Петя по обыкновению внимательно осмотрелся и заинтересованно пошел вдоль обрыва. Я тоже поглядел вокруг, но не заметил ничего достойного внимания, за исключением порхнувшего вдали рябчика. Однако я невольно залюбовался открывающимся с этого места великолепным пейзажем. Бескрайние таежные просторы были изукрашены волшебными красками осени. Но мой спутник сосредоточенно смотрел только под ноги. Пройдя с десяток шагов, Петя остановился и еще раз осмотрелся.
— Однако, сохатый ходил, — произнес он. — Что ему здесь нужно было?
Я наконец рассмотрел в хвойной подстилке какие-то вмятины. Очевидно, это и были следы лося.
Петя сделал еще несколько шагов и повернул к возвышавшейся над самым склоном берега небольшой куполообразной площадке, увенчанной стройной лиственницей.

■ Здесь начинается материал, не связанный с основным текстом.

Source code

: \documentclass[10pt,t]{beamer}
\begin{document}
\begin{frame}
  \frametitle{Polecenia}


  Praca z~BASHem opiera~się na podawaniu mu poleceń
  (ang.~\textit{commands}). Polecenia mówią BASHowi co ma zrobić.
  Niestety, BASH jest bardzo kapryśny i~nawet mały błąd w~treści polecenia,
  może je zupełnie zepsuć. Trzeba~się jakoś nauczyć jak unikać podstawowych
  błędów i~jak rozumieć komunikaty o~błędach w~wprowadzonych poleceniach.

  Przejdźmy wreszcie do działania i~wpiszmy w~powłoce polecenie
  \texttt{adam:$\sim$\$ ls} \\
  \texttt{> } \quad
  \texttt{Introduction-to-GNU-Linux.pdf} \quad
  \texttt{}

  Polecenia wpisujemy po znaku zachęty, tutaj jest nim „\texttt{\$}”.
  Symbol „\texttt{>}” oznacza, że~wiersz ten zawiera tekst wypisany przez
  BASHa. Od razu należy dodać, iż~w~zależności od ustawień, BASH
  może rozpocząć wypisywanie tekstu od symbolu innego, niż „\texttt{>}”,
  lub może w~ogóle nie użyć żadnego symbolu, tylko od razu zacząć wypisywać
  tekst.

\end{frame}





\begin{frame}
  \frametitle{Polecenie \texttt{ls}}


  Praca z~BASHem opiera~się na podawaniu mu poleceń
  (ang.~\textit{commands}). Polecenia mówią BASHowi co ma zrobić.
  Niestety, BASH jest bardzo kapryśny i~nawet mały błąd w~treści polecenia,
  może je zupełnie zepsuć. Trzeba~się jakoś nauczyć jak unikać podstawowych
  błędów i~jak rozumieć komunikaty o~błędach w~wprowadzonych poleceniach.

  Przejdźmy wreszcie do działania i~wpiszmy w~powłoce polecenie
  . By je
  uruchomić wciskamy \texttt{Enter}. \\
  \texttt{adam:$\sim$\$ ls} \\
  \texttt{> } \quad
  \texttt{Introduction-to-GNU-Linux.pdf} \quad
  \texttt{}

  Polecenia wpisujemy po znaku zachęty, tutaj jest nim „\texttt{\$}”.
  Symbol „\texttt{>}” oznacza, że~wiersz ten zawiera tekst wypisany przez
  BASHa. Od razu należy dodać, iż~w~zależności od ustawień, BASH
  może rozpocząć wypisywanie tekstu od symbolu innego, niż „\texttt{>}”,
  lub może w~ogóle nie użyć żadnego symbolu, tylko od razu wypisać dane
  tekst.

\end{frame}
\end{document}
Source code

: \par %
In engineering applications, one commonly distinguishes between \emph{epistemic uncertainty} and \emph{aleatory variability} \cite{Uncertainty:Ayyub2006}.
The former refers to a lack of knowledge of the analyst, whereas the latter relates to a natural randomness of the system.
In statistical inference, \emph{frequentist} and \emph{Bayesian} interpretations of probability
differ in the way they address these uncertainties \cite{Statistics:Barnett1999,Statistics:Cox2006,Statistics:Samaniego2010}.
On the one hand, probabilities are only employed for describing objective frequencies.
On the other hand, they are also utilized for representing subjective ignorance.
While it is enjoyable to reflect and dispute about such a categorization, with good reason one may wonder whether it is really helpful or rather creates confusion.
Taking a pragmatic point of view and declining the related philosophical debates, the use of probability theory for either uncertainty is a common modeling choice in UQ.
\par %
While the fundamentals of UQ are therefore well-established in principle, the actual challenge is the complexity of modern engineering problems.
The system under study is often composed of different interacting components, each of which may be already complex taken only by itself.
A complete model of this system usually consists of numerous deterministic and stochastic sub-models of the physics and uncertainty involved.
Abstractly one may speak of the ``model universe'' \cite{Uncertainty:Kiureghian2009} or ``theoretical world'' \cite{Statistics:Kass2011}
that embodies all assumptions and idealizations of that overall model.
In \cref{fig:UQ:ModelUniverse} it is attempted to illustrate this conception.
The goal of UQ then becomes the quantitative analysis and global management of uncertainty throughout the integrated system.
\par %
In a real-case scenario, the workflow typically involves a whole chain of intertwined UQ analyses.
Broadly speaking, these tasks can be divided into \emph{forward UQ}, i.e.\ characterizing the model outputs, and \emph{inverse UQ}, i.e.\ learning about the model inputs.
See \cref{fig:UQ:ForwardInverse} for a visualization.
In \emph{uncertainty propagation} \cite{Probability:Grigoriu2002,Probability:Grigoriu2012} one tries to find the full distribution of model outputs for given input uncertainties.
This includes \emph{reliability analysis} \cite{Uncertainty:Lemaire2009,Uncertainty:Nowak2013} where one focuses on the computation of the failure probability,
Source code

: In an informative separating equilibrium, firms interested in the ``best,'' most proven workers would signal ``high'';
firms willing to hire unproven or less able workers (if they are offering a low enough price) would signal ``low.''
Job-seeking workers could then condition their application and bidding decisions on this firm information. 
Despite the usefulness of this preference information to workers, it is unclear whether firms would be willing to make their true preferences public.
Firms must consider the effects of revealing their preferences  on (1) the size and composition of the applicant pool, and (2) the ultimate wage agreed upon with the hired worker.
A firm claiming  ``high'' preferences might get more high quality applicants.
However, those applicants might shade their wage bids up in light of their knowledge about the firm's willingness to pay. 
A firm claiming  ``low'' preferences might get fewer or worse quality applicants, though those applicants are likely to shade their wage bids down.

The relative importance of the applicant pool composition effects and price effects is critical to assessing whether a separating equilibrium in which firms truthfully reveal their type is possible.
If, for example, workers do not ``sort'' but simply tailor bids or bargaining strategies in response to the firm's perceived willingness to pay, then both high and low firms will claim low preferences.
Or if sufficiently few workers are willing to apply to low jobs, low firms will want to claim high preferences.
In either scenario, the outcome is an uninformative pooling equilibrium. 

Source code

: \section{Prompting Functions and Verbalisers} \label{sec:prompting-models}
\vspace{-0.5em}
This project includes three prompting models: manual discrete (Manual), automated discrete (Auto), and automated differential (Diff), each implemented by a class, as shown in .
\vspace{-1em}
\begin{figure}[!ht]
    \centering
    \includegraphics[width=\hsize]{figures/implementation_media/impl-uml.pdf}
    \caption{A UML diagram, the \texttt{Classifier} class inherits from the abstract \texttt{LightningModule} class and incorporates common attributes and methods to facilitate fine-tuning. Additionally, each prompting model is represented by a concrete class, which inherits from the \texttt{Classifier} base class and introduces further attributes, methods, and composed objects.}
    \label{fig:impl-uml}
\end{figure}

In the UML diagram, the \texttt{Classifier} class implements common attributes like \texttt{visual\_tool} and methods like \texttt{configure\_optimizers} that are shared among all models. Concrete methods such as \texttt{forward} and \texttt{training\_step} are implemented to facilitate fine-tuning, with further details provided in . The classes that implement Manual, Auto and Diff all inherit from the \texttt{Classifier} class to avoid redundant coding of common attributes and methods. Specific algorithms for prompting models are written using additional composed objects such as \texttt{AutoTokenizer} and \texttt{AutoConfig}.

— Вот он где стоял. Нас, наверное, встречать выходил.
Внезапно Петя насторожился.
— Однако, собака лает.
Действительно, через несколько минут из-за дерева выбежала серая, с рыжими подпалинками лайка. А следом за ней появился и ее хозяин — плотный бородач. Увидев нас, он радостно улыбнулся:
— Москвичи?
— Москвичи, — ответил Петя.
— И ты из Москвы? — удивился бородач, видя перед собой самого настоящего эвенка.
— Ну, почти, — смущенно улыбнулся Петя.